Destarte, transformou o titular da serventia pública de funcionário público em particular, exercento, "em caráter privado, por delegação do Poder Público", função pública.
Pôs em prática o ensinamento de Eduardo J. Couture: "No debe extrañar la existencia de una función pública a cargo de un particular, porque el ordem jurídica está poblada de situaciones de esta índole. Función pública desempeñan el testigo, el perito, el sindico, el depositario, el interventor, el ciudadano que contituye la mesa receptora de voto en el dia de los comicios, etc. Y sin embargo, la ley no les otorga a condición de funcionarios públicos." (6)
Chega a essa conclusão depois de afirmar: "el problema de la condición del escribano público no es un problema de definición legal. Podrá el legislador, en sus definiciones, denominalo así, pero bien sabemos que no es misión del legislador das definiciones sino instituir normas, es decir proposiciones hipotéticas de una conduta futura. El escribano público será funcionario público si la ley le asigna en el conjunto de las interaciones humanas, la condición jurídica que corresponde a los demás funcionarios públicos: su estatuto jurídico. No será funcionario público, aunque la ley lo denomine así, si en cúmulo de us derechos y deberes no tiene condición de tal." (7)
A frase é considerada lapidar por Villalba Welsh, citado por Pedro Ávila Alvarez: "El hecho de que la ley califique a los escribanos de funcionarios públicos no es da necesariamente ese cáráter y tal aseveración no está suficientemente respaldada por las demás imposiciones legales. Tal calidad no puede adquirir-se por una mera declaración aunque emane de un texto legal. La calidad de funcionario público debe ser una cosa cierta, evidente, que encuentre su apoio en la ley misma y en el reconocimiento de la existencia de un vínculo real con el Estado".(8)
5. MODIFICAÇÃO PROFUNDA
É pacífico, conforme ensina o Min. Carlos Maximiliano, "quaisquer disposições legislativas ou regulamentares contrárias ao seu espírito ou à sua letra não mais se observam, ruem automaticamente. Não mais surgem, perduram ou se renovam os seus efeitos. O poder constituinte é absoluto." (9)
Assim, ter-se-á de verificar, para continuar classificando o Notário como funcionário público, se a Lei Federal nº 8.935, de 18-11-94, que regulamenta o art. 236 da CF, dispondo sobre serviços notariais e de registro, apóia o reconhecimento da existência de um vinculo real com o Estado.
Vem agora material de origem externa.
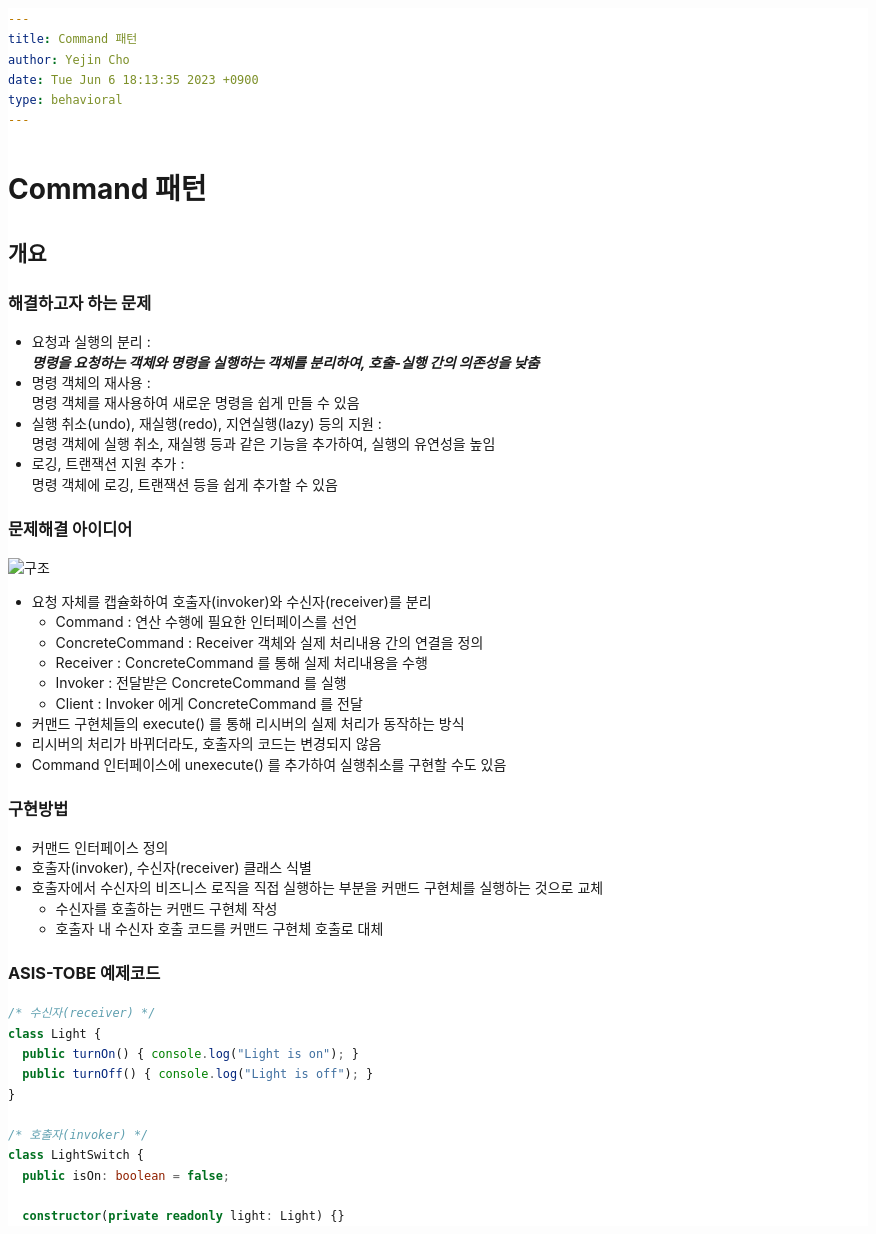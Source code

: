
 ```yaml
---
title: Command 패턴
author: Yejin Cho
date: Tue Jun 6 18:13:35 2023 +0900
type: behavioral
---
```

# Command 패턴

## 개요

### 해결하고자 하는 문제

- 요청과 실행의 분리 :  
  ***명령을 요청하는 객체와 명령을 실행하는 객체를 분리하여, 호출-실행 간의 의존성을 낮춤***
- 명령 객체의 재사용 :  
  명령 객체를 재사용하여 새로운 명령을 쉽게 만들 수 있음
- 실행 취소(undo), 재실행(redo), 지연실행(lazy) 등의 지원 :  
  명령 객체에 실행 취소, 재실행 등과 같은 기능을 추가하여, 실행의 유연성을 높임
- 로깅, 트랜잭션 지원 추가 :  
  명령 객체에 로깅, 트랜잭션 등을 쉽게 추가할 수 있음


### 문제해결 아이디어

![구조](./command.png)

- 요청 자체를 캡슐화하여 호출자(invoker)와 수신자(receiver)를 분리
  - Command : 연산 수행에 필요한 인터페이스를 선언
  - ConcreteCommand : Receiver 객체와 실제 처리내용 간의 연결을 정의
  - Receiver : ConcreteCommand 를 통해 실제 처리내용을 수행
  - Invoker : 전달받은 ConcreteCommand 를 실행
  - Client : Invoker 에게 ConcreteCommand 를 전달
- 커맨드 구현체들의 execute() 를 통해 리시버의 실제 처리가 동작하는 방식
- 리시버의 처리가 바뀌더라도, 호출자의 코드는 변경되지 않음
- Command 인터페이스에 unexecute() 를 추가하여 실행취소를 구현할 수도 있음


### 구현방법

- 커맨드 인터페이스 정의
- 호출자(invoker), 수신자(receiver) 클래스 식별
- 호출자에서 수신자의 비즈니스 로직을 직접 실행하는 부분을 커맨드 구현체를 실행하는 것으로 교체
  - 수신자를 호출하는 커맨드 구현체 작성
  - 호출자 내 수신자 호출 코드를 커맨드 구현체 호출로 대체


### ASIS-TOBE 예제코드

```typescript
/* 수신자(receiver) */
class Light {
  public turnOn() { console.log("Light is on"); }
  public turnOff() { console.log("Light is off"); }
}

/* 호출자(invoker) */
class LightSwitch {
  public isOn: boolean = false;

  constructor(private readonly light: Light) {}

```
O texto não contém uma mera declaração explícita como a da Espanha: "El notario es el funcionario público autorizado para dar fe, conforme las leys de los contratos y demás actos extrajudiciales" (10), pois não seguiu essa linha de conduta, como o fizeram as lei italianas, francesas e argentinas, contestadas pelos doutrinadores como Diaz de Guijarro, Aguiar, Halperin, Planiol, Mazeaud, Dona e Castan, que fazem numerosas citações em contrário. (11)
Logo, é preciso contatar "si la ley le asigna en el conjunto de las interaciones humanas, la condición jurídica que corresponde a los demás funcionarios públicos: su estatuto jurídico." (12)
6. A NOVA NATUREZA DA FUNÇÃO
Perante o sistema jurídico brasileiro, o Notário não reúne os requisitos exigidos dos demais funcionário públicos.
E, segundo FRANCISCO MARTINEZ SEGOVIA, Enrique Diaz de Guijarro: "Resume los carácteres de los funcionários públicos, conforme a las expresiones de Berthélemy, Kammerer, Mayer Y Bielsa asi: ‘1º vinculación constante con el Estado, en la gestión de la cosa pública; 2º remuneracion por el Estado; 3º representación del Estado; e 4º responsabilidad del Estado por los actos del escribano’ y no encuentra ninguna de esas caracteristicas, como pasa a demostrarlo en sucesivos títulos de este parágrafo.
"Falta vinculación constante con el Estado porque el nombramiento y remoción es un derivado del régimen vigente para el Notariado y no de la creación de tal vinculo constante, y porque el escribanop no obra seguiendo instrucciones o nomas especiales emanadas del Poder Ejecutivo. Falta remuneracion por el Estado porque ella se rige por el sistema de honorarios a cargo de los particulares. Falta representación del Estado, porque el ejercicio dela fe pública no lo hace en calidad de representante. El escribano ‘al dar fe de los actos pasados ante él, satisface estos objetivos de verdad y seguridad. Pero al proceder así? Absolutamente no, pues obra tutelando a los particulares que contratan, ya que deja impreso un selo de verdad sobre las estipulaciones en que han convenido. El derecho de los particulares queda fijo, inmutable, constituyendo una garantia reciproca entre elles, si contar con la que significa definir sus posiciones frente a la comunidad’ (p.261)." (13)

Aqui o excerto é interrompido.